What the exercise asks — Your answer should be the exact lines of the data below from the one containing "<!-- aboutfile Ends -->" through the one containing "puede convertir NÚMEROS"; please include nothing else.

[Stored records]
══════

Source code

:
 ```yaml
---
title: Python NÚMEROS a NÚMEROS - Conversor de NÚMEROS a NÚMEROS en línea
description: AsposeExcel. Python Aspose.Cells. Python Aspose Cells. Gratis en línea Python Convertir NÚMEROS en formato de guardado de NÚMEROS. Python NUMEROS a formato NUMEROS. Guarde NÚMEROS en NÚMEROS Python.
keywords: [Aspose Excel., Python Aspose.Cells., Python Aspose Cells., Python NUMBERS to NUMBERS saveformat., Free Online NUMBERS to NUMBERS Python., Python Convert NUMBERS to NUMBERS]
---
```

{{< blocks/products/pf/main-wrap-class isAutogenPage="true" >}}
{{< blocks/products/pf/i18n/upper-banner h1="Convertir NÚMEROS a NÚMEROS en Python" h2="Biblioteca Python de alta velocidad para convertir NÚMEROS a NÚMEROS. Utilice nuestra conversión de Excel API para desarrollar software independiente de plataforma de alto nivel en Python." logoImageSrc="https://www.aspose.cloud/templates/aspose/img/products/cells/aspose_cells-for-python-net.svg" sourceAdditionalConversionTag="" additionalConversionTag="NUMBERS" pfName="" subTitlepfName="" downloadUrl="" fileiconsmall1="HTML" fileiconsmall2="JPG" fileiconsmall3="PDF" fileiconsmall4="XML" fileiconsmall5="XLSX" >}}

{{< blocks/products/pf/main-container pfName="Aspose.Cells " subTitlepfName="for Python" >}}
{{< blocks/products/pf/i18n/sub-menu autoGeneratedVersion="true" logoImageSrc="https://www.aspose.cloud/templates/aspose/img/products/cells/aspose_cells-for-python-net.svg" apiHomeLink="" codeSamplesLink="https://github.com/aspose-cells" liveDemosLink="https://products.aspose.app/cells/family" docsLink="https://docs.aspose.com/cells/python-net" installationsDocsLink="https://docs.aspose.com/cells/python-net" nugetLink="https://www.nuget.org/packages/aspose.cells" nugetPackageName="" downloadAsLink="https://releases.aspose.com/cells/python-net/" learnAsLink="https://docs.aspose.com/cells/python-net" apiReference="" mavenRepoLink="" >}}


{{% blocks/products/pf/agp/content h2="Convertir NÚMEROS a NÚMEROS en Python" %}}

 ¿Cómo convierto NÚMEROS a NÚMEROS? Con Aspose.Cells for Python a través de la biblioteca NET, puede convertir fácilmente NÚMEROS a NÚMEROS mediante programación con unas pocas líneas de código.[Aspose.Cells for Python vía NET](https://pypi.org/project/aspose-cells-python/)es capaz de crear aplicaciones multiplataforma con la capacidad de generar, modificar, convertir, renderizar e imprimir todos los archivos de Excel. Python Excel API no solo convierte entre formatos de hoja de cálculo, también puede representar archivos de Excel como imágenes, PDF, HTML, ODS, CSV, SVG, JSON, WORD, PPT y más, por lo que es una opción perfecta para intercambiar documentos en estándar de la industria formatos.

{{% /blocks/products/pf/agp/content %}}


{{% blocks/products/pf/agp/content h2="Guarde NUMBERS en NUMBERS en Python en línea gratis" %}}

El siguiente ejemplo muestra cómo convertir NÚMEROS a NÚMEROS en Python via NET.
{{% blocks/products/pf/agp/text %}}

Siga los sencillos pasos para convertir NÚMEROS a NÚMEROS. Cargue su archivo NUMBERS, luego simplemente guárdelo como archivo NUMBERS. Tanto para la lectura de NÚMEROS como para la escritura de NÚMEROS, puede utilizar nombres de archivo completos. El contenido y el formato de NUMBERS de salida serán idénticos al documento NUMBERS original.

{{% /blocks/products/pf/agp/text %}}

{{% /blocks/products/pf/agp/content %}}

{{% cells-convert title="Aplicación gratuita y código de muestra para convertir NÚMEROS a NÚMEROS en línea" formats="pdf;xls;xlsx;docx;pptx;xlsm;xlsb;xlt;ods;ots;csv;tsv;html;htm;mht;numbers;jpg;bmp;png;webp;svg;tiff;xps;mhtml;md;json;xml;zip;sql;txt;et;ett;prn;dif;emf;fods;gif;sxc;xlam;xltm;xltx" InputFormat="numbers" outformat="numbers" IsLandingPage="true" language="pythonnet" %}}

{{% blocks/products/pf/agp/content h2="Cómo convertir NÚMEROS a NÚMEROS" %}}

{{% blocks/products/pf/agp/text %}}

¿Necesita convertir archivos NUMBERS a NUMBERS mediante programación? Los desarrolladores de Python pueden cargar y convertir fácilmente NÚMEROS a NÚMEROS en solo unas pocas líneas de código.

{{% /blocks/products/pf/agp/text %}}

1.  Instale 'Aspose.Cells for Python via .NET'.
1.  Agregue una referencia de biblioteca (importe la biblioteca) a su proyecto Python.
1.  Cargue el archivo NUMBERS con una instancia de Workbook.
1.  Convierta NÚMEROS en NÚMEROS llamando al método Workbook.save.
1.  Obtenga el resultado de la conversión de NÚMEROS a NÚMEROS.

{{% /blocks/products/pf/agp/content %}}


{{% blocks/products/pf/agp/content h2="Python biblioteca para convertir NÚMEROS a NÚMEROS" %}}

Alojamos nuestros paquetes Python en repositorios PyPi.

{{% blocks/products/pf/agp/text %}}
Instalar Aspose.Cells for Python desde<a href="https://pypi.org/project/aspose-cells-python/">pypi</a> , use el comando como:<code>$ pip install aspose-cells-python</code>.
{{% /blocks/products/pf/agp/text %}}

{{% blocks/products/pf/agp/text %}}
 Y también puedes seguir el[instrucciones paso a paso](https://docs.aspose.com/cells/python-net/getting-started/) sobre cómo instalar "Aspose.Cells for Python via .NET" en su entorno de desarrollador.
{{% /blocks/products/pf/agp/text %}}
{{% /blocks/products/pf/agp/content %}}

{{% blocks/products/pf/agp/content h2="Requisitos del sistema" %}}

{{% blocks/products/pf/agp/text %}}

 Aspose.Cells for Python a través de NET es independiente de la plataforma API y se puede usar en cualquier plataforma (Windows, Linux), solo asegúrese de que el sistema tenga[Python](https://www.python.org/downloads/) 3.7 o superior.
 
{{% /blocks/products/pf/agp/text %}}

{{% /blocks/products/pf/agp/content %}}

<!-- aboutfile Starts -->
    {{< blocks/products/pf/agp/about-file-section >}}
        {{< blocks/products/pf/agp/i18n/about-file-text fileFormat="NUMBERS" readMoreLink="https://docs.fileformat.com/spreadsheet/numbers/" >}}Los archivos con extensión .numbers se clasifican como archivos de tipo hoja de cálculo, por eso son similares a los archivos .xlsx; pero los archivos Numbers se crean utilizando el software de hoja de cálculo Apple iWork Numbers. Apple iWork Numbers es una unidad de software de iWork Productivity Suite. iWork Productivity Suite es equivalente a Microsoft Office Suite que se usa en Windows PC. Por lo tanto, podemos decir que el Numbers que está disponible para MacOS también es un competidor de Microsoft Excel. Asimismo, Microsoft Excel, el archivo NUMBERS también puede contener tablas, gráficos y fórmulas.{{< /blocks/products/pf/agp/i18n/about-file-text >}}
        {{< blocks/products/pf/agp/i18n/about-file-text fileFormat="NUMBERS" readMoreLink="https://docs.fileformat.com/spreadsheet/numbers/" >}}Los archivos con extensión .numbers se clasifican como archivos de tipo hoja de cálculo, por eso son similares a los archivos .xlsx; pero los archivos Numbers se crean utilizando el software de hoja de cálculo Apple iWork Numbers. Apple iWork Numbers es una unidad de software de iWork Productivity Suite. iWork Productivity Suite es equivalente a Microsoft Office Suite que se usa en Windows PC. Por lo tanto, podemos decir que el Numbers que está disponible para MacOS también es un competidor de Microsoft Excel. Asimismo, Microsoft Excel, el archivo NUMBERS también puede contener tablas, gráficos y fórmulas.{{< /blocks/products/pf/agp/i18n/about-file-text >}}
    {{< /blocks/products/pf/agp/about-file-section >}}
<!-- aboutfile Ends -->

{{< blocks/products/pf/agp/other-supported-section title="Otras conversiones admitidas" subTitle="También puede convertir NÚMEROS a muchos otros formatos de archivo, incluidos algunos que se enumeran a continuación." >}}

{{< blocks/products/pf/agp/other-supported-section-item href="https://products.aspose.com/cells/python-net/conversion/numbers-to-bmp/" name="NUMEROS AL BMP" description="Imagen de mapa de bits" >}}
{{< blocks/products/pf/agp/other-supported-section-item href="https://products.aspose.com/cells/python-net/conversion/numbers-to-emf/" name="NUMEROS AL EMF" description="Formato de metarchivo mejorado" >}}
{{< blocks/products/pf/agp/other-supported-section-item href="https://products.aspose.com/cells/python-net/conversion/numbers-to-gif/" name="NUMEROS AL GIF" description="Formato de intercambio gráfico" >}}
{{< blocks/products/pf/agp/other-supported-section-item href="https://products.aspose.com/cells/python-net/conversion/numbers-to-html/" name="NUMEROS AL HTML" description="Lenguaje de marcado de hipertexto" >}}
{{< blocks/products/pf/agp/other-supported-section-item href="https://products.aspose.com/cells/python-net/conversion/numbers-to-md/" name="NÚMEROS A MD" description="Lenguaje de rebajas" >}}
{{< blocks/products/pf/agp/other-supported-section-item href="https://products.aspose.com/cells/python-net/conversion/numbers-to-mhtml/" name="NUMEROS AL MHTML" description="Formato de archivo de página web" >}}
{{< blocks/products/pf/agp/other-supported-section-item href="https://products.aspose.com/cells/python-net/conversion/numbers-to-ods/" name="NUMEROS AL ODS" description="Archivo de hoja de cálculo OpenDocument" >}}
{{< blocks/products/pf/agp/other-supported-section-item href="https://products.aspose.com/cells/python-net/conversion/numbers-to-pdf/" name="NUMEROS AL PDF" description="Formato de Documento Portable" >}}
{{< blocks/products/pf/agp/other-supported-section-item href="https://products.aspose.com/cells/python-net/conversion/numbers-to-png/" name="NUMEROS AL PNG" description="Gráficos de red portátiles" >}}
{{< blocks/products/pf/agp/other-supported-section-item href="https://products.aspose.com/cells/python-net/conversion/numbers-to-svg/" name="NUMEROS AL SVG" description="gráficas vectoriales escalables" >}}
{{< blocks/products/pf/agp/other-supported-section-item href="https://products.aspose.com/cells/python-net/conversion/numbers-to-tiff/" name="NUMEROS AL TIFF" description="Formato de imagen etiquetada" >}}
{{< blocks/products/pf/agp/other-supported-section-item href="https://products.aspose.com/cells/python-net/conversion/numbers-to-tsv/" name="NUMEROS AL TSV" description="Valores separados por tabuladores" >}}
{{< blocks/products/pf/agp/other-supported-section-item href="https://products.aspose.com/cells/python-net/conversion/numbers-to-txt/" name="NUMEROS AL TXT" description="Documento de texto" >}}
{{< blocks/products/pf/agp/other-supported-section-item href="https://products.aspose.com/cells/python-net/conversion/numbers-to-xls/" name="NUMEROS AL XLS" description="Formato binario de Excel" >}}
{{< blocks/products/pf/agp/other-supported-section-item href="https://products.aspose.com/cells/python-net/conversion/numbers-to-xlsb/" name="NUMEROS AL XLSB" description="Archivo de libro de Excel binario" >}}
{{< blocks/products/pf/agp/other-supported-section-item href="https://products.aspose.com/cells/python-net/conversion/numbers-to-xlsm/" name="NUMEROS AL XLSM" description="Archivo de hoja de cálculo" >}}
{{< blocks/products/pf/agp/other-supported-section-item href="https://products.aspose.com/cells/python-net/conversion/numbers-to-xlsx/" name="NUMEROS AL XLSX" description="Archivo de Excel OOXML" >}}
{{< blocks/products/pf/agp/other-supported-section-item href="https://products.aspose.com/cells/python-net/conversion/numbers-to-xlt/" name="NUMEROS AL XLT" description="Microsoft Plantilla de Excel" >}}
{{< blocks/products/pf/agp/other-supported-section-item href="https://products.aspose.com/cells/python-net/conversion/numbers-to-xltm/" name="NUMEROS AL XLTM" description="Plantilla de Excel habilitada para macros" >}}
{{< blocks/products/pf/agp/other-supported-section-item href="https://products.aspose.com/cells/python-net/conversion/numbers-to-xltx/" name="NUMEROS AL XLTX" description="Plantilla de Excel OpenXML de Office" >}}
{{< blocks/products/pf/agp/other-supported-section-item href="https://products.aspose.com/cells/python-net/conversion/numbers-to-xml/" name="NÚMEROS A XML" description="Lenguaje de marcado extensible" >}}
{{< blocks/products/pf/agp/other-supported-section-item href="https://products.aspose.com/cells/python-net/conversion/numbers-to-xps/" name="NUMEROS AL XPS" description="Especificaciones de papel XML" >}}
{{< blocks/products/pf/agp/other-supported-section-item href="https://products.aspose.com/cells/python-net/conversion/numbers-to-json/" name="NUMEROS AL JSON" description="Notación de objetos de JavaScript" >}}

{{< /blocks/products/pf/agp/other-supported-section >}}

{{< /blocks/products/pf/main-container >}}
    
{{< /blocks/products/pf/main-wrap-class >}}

══════

Your response —
<!-- aboutfile Ends -->

{{< blocks/products/pf/agp/other-supported-section title="Otras conversiones admitidas" subTitle="También puede convertir NÚMEROS a muchos otros formatos de archivo, incluidos algunos que se enumeran a continuación." >}}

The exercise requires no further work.